We’ve made the 140,000-strong force the country’s one functioning institution: fearless and tolerably honest. Its generals are just about the only Afghan officials with a sense of loyalty to the country as a whole, not just to their tribe or tribal leaders. If we let them handle more of provincial administration, like dealing the local shuras or village councils, as well as security, we can make the Karzai brothers irrelevant (and less of a liability until they leave the scene in 2014).
Third, success in Afghanistan is the key to defeating terrorism in Pakistan, not the other way around.
Obama’s policy has been to pressure the Pakistan government in hopes it will secure the border with Afghanistan; that has it exactly backward. A quick talk with Gen. Jack Keane, one of the masterminds behind the surges both in Afghanistan and Iraq, will confirm what my columns have been arguing for months: When the Pakistanis see our Afghan strategy start to take hold, they’ll realize they have to jump on board and confront the terrorists in their midst.

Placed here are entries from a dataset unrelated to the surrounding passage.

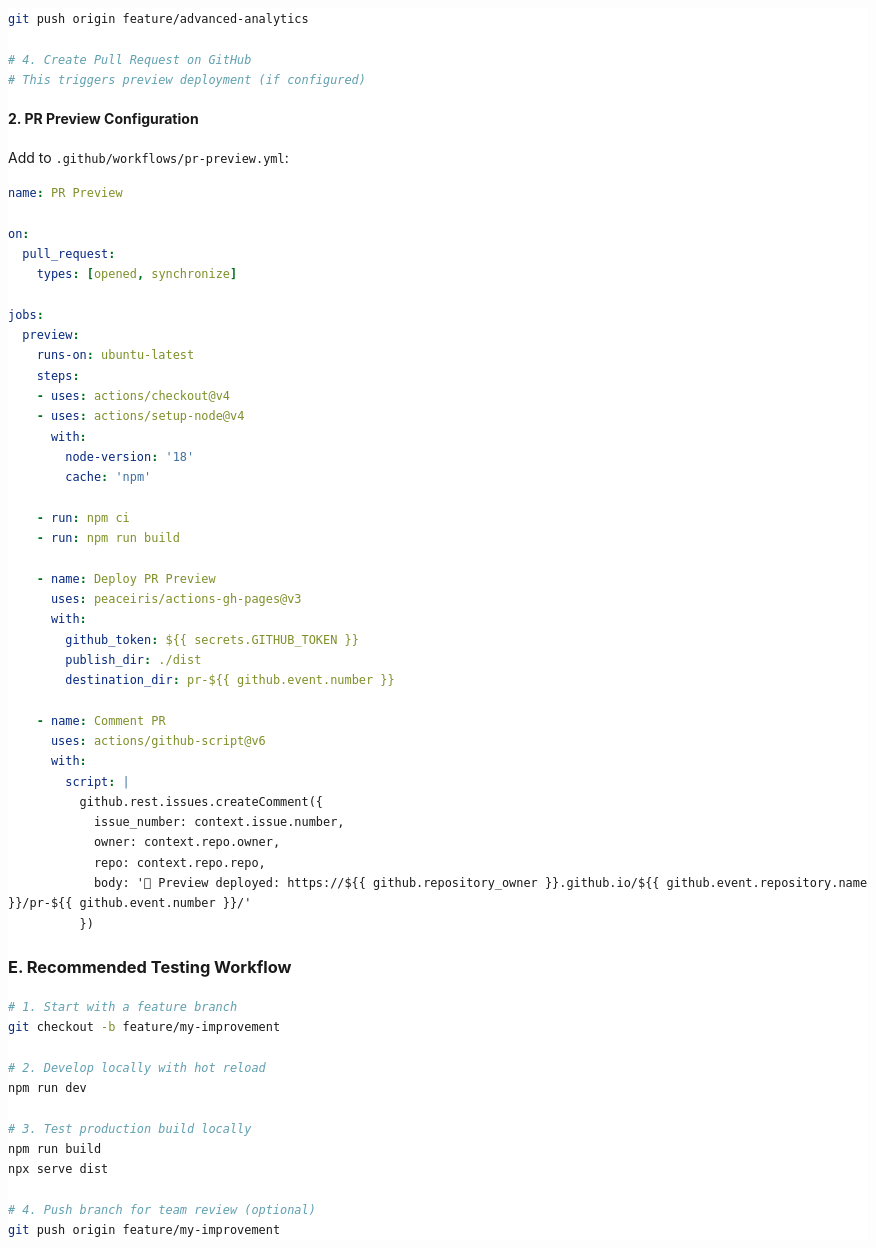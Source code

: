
 ```bash
git push origin feature/advanced-analytics

# 4. Create Pull Request on GitHub
# This triggers preview deployment (if configured)
```

#### 2. PR Preview Configuration
Add to `.github/workflows/pr-preview.yml`:
```yaml
name: PR Preview

on:
  pull_request:
    types: [opened, synchronize]

jobs:
  preview:
    runs-on: ubuntu-latest
    steps:
    - uses: actions/checkout@v4
    - uses: actions/setup-node@v4
      with:
        node-version: '18'
        cache: 'npm'
    
    - run: npm ci
    - run: npm run build
    
    - name: Deploy PR Preview
      uses: peaceiris/actions-gh-pages@v3
      with:
        github_token: ${{ secrets.GITHUB_TOKEN }}
        publish_dir: ./dist
        destination_dir: pr-${{ github.event.number }}
        
    - name: Comment PR
      uses: actions/github-script@v6
      with:
        script: |
          github.rest.issues.createComment({
            issue_number: context.issue.number,
            owner: context.repo.owner,
            repo: context.repo.repo,
            body: '🚀 Preview deployed: https://${{ github.repository_owner }}.github.io/${{ github.event.repository.name }}/pr-${{ github.event.number }}/'
          })
```

### E. Recommended Testing Workflow

```bash
# 1. Start with a feature branch
git checkout -b feature/my-improvement

# 2. Develop locally with hot reload
npm run dev

# 3. Test production build locally
npm run build
npx serve dist

# 4. Push branch for team review (optional)
git push origin feature/my-improvement

```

Until now, they’ve assumed Obama will fulfill his original promise to more or less quit Afghanistan in 2011 — leaving the job undone and them to deal with a victorious Taliban. Once they sense that the game has changed and the Taliban are doomed, they’ll be eager to cooperate.
Otherwise, they know the big regional winner in a US success in Afghanistan will be India, which has already given more than $2 billion in aid — or possibly even China. They won’t want to be left behind in the scramble to help a stable Afghanistan.
For now, our Pakistan policy is floundering, as the “outing” that forced us to pull our CIA head of station shows. We have a smart new ambassador in Islamabad, Cameron Munter, a protégé of the late Richard Holbrooke. Let’s give him a new agenda, as well.
Bottom line: America can still pull this one out. Our Afghan strategy is working and can also lay the foundation for stability in Pakistan as well as restore our reputation with our allies.
The big mystery: Will Obama stick to his guns on Afghanistan and stick with the current drive to work through 2014 for final victory? Or will he choose to please his Democratic political base and all but cut and run this coming summer?
If he opts for the latter, it won’t just be lives and money wasted. It’ll be proof that America is in full retreat. Don’t expect either our enemies or our friends to forget it.
Arthur Herman’s most recent book is “Gandhi and Churchill.”